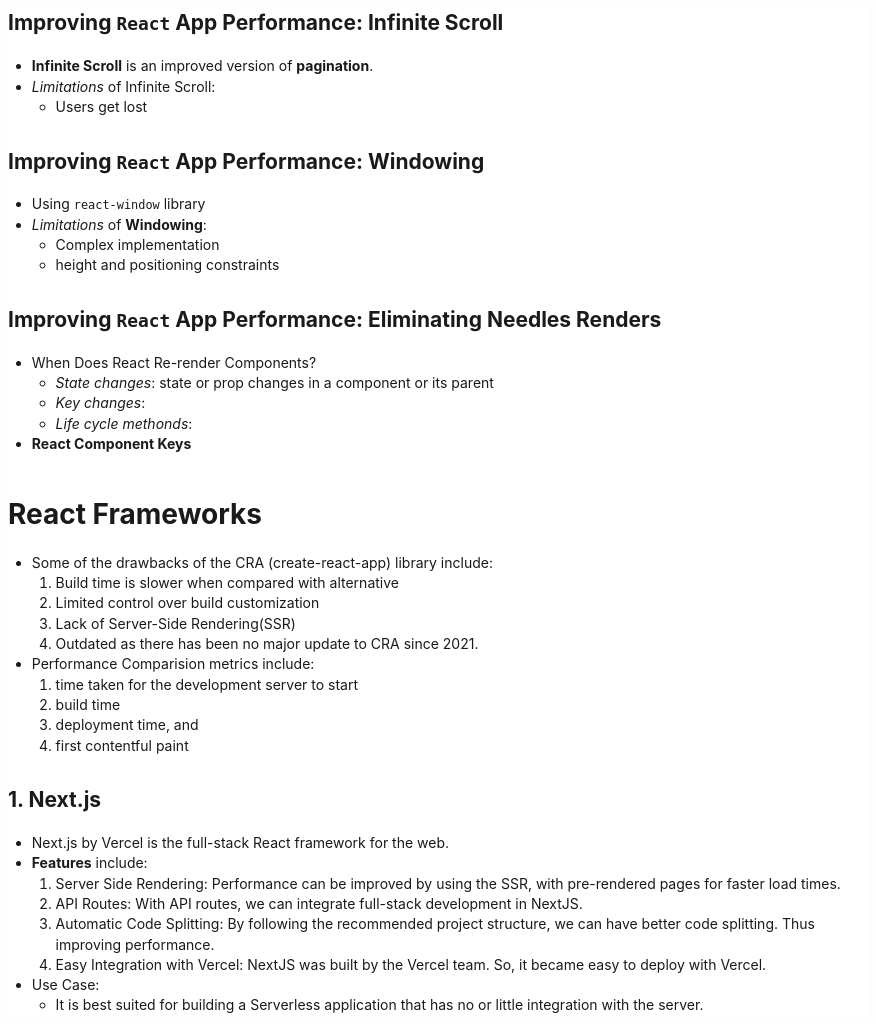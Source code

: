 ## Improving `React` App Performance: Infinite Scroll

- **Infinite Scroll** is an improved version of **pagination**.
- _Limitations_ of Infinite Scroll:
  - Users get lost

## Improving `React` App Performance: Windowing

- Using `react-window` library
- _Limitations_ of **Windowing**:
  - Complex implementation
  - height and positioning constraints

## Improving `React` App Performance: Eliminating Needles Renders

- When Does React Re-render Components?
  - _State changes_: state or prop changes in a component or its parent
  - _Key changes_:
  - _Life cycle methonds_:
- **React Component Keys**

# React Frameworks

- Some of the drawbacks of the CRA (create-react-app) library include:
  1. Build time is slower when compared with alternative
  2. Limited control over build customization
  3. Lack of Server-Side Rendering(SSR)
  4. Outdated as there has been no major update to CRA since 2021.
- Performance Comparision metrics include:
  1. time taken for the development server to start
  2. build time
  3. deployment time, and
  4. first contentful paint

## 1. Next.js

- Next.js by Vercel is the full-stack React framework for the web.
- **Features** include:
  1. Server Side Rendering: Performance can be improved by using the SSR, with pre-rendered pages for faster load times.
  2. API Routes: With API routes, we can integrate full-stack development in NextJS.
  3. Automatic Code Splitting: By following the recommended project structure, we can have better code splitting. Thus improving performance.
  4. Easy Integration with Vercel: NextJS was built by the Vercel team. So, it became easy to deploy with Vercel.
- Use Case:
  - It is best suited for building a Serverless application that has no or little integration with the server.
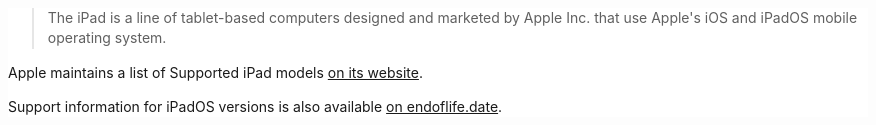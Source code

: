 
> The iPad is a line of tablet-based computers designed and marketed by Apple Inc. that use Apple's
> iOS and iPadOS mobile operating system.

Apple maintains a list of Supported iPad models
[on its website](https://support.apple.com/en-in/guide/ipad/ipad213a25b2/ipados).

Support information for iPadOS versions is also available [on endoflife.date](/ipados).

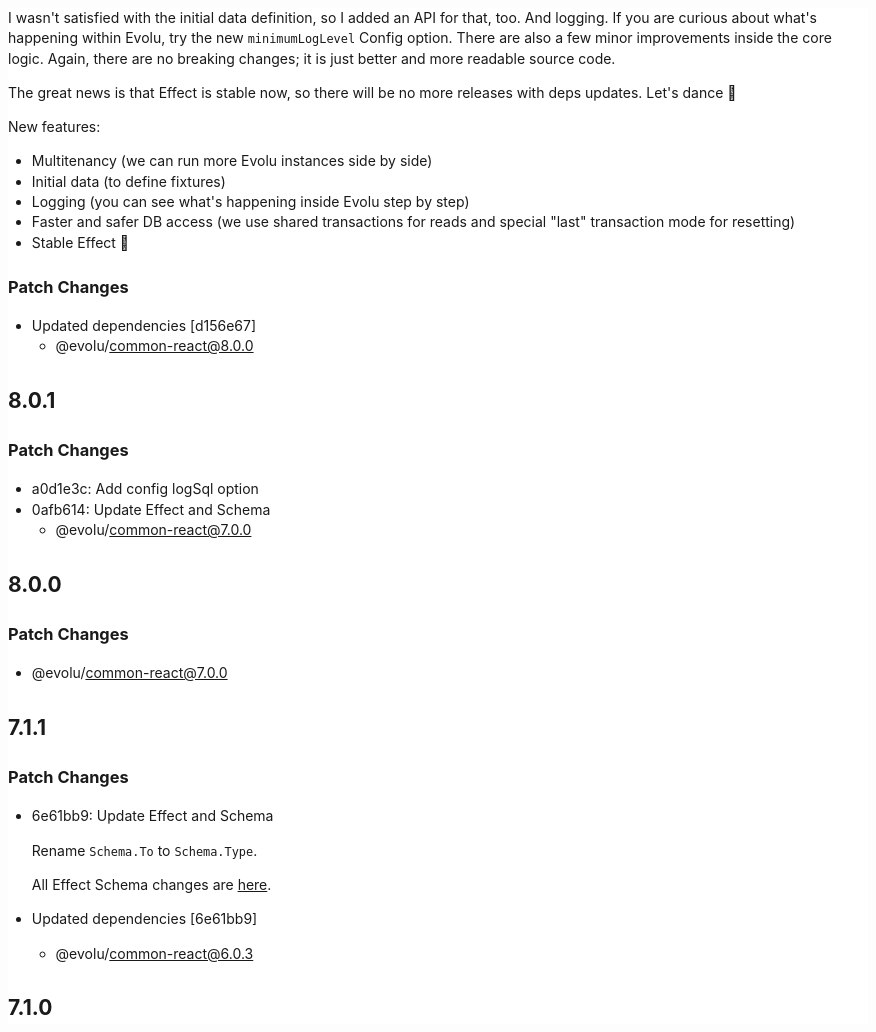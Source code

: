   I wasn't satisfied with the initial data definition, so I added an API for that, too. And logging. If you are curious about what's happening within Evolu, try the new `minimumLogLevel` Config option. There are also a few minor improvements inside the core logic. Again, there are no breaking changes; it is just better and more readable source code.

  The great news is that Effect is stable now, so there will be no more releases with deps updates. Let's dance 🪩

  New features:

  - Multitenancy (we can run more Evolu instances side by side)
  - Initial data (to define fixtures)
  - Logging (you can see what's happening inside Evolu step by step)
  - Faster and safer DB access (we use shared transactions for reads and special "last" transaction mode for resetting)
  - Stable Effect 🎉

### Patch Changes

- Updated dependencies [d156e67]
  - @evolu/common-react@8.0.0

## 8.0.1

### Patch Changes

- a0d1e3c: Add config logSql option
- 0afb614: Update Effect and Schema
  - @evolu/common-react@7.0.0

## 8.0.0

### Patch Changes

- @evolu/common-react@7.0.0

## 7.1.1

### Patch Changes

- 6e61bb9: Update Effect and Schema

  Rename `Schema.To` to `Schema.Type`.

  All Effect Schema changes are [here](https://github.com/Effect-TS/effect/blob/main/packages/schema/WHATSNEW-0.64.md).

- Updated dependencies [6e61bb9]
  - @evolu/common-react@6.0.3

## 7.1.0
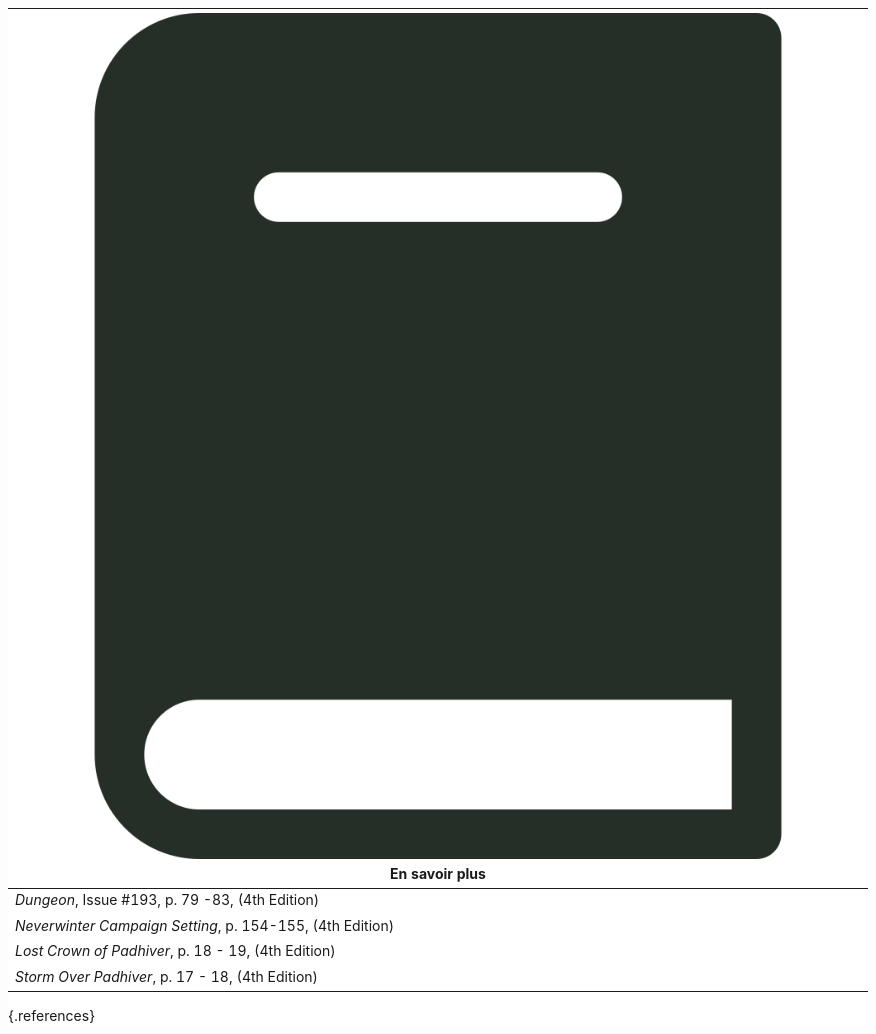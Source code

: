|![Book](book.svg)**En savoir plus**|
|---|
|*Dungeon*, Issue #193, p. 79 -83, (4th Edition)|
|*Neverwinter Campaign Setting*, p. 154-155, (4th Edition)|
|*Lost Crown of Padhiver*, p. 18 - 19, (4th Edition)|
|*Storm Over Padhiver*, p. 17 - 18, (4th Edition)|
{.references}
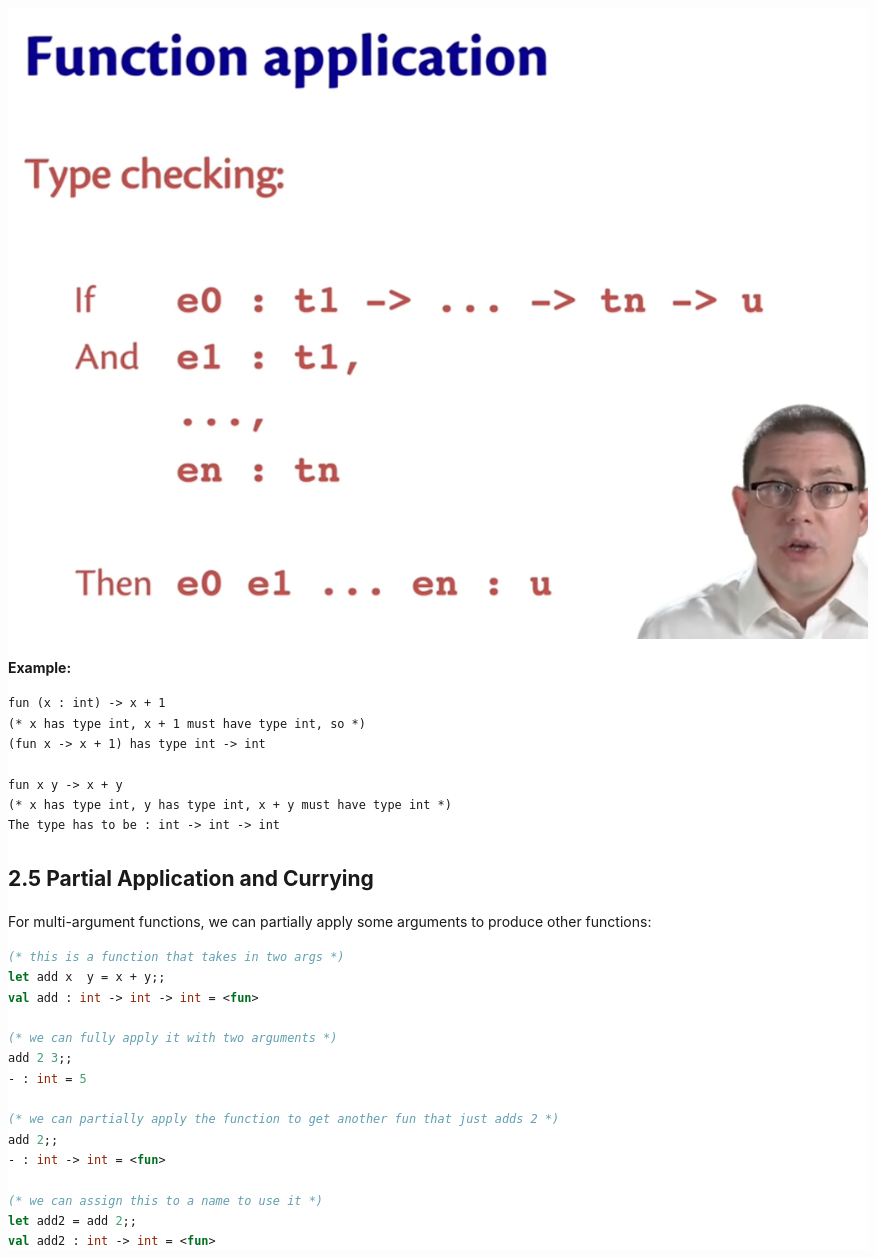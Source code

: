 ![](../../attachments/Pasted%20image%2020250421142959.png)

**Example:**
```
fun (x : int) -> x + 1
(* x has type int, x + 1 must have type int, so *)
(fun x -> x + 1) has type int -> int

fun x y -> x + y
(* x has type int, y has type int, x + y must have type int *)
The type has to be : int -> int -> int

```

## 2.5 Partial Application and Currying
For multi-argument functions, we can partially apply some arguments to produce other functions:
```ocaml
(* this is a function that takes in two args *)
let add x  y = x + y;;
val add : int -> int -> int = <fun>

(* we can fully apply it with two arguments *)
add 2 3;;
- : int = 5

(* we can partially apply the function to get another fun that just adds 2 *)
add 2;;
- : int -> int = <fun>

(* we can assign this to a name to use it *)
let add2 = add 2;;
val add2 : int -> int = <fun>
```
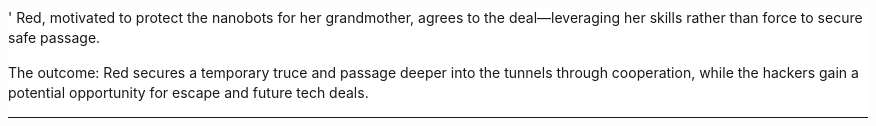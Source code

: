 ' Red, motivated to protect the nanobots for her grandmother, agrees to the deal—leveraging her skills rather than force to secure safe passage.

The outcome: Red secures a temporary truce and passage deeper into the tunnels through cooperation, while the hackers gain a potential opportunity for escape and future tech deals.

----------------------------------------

··········

## ASSIGNMENT
State how many lines of the data above contain the string "apply", and give no other words.

## SOLVED PROBLEM
3